How to Deploy FLAN-T5 to Production on Serverless GPUs

January 24, 2023

Deprecated: This blog article is deprecated. We strive to rapidly improve our product and some of the information contained in this post may no longer be accurate or applicable. For the most current instructions on deploying a model like FLAN-T5 to Banana, please check our updated documentation.

In this tutorial, we're going to demonstrate how you can deploy FLAN-T5 to production. The content is beginner friendly, Banana's deployment framework gives you the "rails" to easily run ML models like FLAN-T5 on serverless GPUs in production. We offer a tutorial video and a written deployment guide for to choose how you follow along.

For reference, we're using this FLAN-T5 base model from HuggingFace in this demonstration. Time to dive in!

What is FLAN-T5?

FLAN-T5 is an open source text generation model developed by Google AI. One of the unique features of FLAN-T5 that has been helping it gain popularity in the ML community is its ability to reason and explain answers that it provides. Instead of just spitting out an answer to a question, it can provide details around how it arrived at this answer. There are 5 versions of FLAN-T5 that have been released, in this tutorial we focus on the base model.

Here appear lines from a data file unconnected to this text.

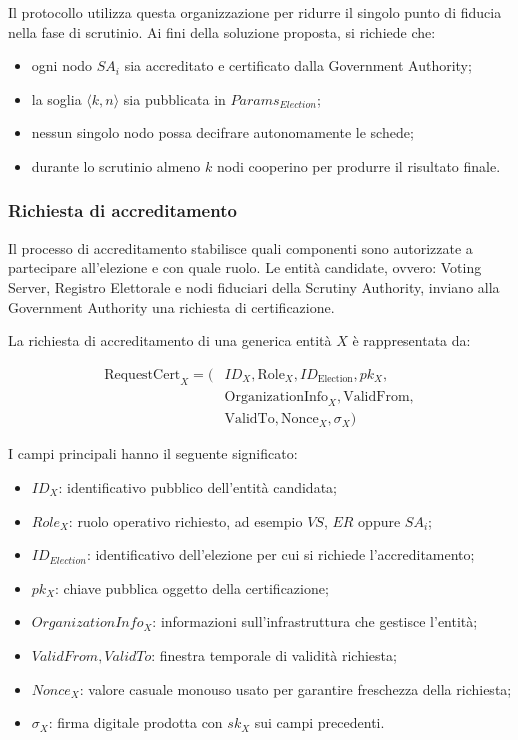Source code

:\documentclass[a4paper,12pt]{article}
\begin{document}
Il protocollo utilizza questa organizzazione per ridurre il singolo punto di fiducia nella fase di scrutinio. 
Ai fini della soluzione proposta, si richiede che:

\begin{itemize}
	\item ogni nodo \(SA_i\) sia accreditato e certificato dalla Government Authority;
	\item la soglia \(\langle k,n\rangle\) sia pubblicata in \(Params_{Election}\);
	\item nessun singolo nodo possa decifrare autonomamente le schede;
	\item durante lo scrutinio almeno \(k\) nodi cooperino per produrre il risultato finale.
\end{itemize}

\subsubsection{Richiesta di accreditamento}

Il processo di accreditamento stabilisce quali componenti sono autorizzate a partecipare all'elezione e con quale ruolo. 
Le entit\`a candidate, ovvero: Voting Server, Registro Elettorale e nodi fiduciari della Scrutiny Authority, inviano alla Government Authority una richiesta di certificazione.

La richiesta di accreditamento di una generica entit\`a \(X\) \`e rappresentata da:

\begin{equation}
\begin{split}
	\text{RequestCert}_X = \Big( & ID_X, \text{Role}_X, ID_{\text{Election}}, pk_X, \\
	& \text{OrganizationInfo}_X, \text{ValidFrom}, \\
	& \text{ValidTo}, \text{Nonce}_X, \sigma_X \Big)
\end{split}
\end{equation}

I campi principali hanno il seguente significato:

\begin{itemize}
	\item \(ID_X\): identificativo pubblico dell'entit\`a candidata;
	\item \(Role_X\): ruolo operativo richiesto, ad esempio \(VS\), \(ER\) oppure \(SA_i\);
	\item \(ID_{Election}\): identificativo dell'elezione per cui si richiede l'accreditamento;
	\item \(pk_X\): chiave pubblica oggetto della certificazione;
	\item \(OrganizationInfo_X\): informazioni sull'infrastruttura che gestisce l'entit\`a;
	\item \(ValidFrom, ValidTo\): finestra temporale di validit\`a richiesta;
	\item \(Nonce_X\): valore casuale monouso usato per garantire freschezza della richiesta;
	\item \(\sigma_X\): firma digitale prodotta con \(sk_X\) sui campi precedenti.
\end{itemize}
\end{document}
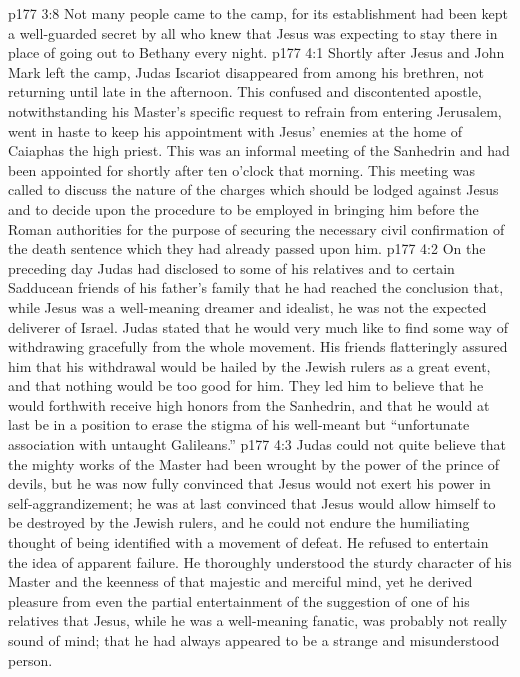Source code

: \pc \vs p177 3:8 Not many people came to the camp, for its establishment had been kept a well\hyp{}guarded secret by all who knew that Jesus was expecting to stay there in place of going out to Bethany every night.
\vs p177 4:1 Shortly after Jesus and John Mark left the camp, Judas Iscariot disappeared from among his brethren, not returning until late in the afternoon. This confused and discontented apostle, notwithstanding his Master’s specific request to refrain from entering Jerusalem, went in haste to keep his appointment with Jesus’ enemies at the home of Caiaphas the high priest. This was an informal meeting of the Sanhedrin and had been appointed for shortly after ten o’clock that morning. This meeting was called to discuss the nature of the charges which should be lodged against Jesus and to decide upon the procedure to be employed in bringing him before the Roman authorities for the purpose of securing the necessary civil confirmation of the death sentence which they had already passed upon him.
\vs p177 4:2 On the preceding day Judas had disclosed to some of his relatives and to certain Sadducean friends of his father’s family that he had reached the conclusion that, while Jesus was a well\hyp{}meaning dreamer and idealist, he was not the expected deliverer of Israel. Judas stated that he would very much like to find some way of withdrawing gracefully from the whole movement. His friends flatteringly assured him that his withdrawal would be hailed by the Jewish rulers as a great event, and that nothing would be too good for him. They led him to believe that he would forthwith receive high honors from the Sanhedrin, and that he would at last be in a position to erase the stigma of his well\hyp{}meant but “unfortunate association with untaught Galileans.”
\vs p177 4:3 Judas could not quite believe that the mighty works of the Master had been wrought by the power of the prince of devils, but he was now fully convinced that Jesus would not exert his power in self\hyp{}aggrandizement; he was at last convinced that Jesus would allow himself to be destroyed by the Jewish rulers, and he could not endure the humiliating thought of being identified with a movement of defeat. He refused to entertain the idea of apparent failure. He thoroughly understood the sturdy character of his Master and the keenness of that majestic and merciful mind, yet he derived pleasure from even the partial entertainment of the suggestion of one of his relatives that Jesus, while he was a well\hyp{}meaning fanatic, was probably not really sound of mind; that he had always appeared to be a strange and misunderstood person.

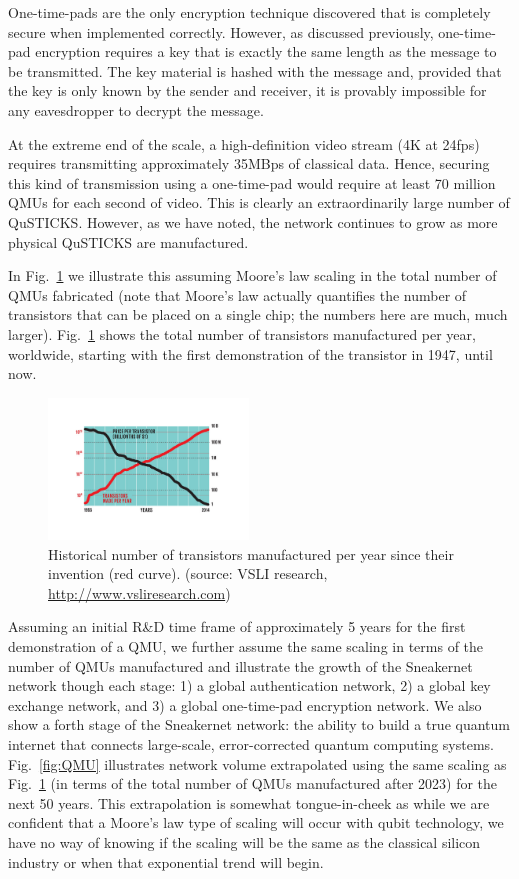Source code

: \documentclass[twocolumn, aps, rmp, amsmath, amssymb, nofootinbib, superscriptaddress, longbibliography, floatfix, table-of-contents, eqsecnum]{revtex4-2}
\begin{document}
One-time-pads are the only encryption technique discovered that is completely secure when implemented correctly. However, as discussed previously, one-time-pad encryption requires a key that is exactly the same length as the message to be transmitted. The key material is hashed with the message and, provided that the key is only known by the sender and receiver, it is provably impossible for any eavesdropper to decrypt the message. 

At the extreme end of the scale, a high-definition video stream (4K at 24fps) requires transmitting approximately 35MBps of classical data. Hence, securing this kind of transmission using a one-time-pad would require at least 70 million QMUs for each second of video. This is clearly an extraordinarily large number of QuSTICKS. However, as we have noted, the network continues to grow as more physical QuSTICKS are manufactured. 

In Fig.~\ref{fig:transistor} we illustrate this assuming Moore's law scaling in the total number of QMUs fabricated (note that Moore's law actually quantifies the number of transistors that can be placed on a single chip; the numbers here are much, much larger). Fig.~\ref{fig:transistor} shows the total number of transistors manufactured per year, worldwide, starting with the first demonstration of the transistor in 1947, until now. 

\begin{figure}[htbp!]
	\includegraphics[clip=true, width=0.475\textwidth]{transistor}
	\caption{Historical number of transistors manufactured per year since their invention (red curve).  (source: VSLI research, \href{http://www.vsliresearch.com}{http://www.vsliresearch.com})} \label{fig:transistor}
\end{figure}

Assuming an initial R\&D time frame of approximately 5 years for the first demonstration of a QMU, we further assume the same scaling in terms of the number of QMUs manufactured and illustrate the growth of the Sneakernet network though each stage: 1) a global authentication network, 2) a global key exchange network, and 3) a global one-time-pad encryption network. We also show a forth stage of the Sneakernet network: the ability to build a true quantum internet that connects large-scale, error-corrected quantum computing systems. Fig.~\ref{fig:QMU} illustrates network volume extrapolated using the same scaling as Fig.~\ref{fig:transistor} (in terms of the total number of QMUs manufactured after 2023) for the next 50 years.  This extrapolation is somewhat tongue-in-cheek as while we are confident that a Moore's law type of scaling will occur with qubit technology, we have no way of knowing if the scaling will be the same as the classical silicon industry or when that exponential trend will begin. 
\end{document}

Some interesting use cases of FLAN-T5 are its translation capabilities (over 60 languages), ability to answer historical and general questions, and summarization techniques.

Video: FLAN-T5 Deployment Tutorial

Video Notes & Resources:

We mentioned a few resources and links in the tutorial, here they are.

Creating a Banana account (click Sign Up).
Access to the FLAN-T5 template repository.

In the tutorial we used a virtual environment on our machine to run our demo model. If you are wanting to create your own virtual environment use these commands (Mac):

create virtual env: python3 -m venv venv
start virtual env: source venv/bin/activate
packages to install: pip install banana_dev

Guide: How to Deploy FLAN-T5 on Serverless GPUs

1. Fork the FLAN-T5 Banana-compatible Repo

The first step is to fork this Banana-compatible FLAN-T5 repo to be your own private repository. This is the repository that you will use to deploy FLAN-T5 to Banana. Since the repository is already set up to run FLAN-T5 on Banana's serverless framework...this tutorial will be quite easy!

2. Create Banana Account and Deploy FLAN-T5

Before you deploy your FLAN-T5 repo to Banana, we highly encourage you to test your code before deploying to production. We suggest using Brev (follow this tutorial) to test.

Once you have tested your repo, login to your Banana Dashboard and navigate to the "Deploy" tab.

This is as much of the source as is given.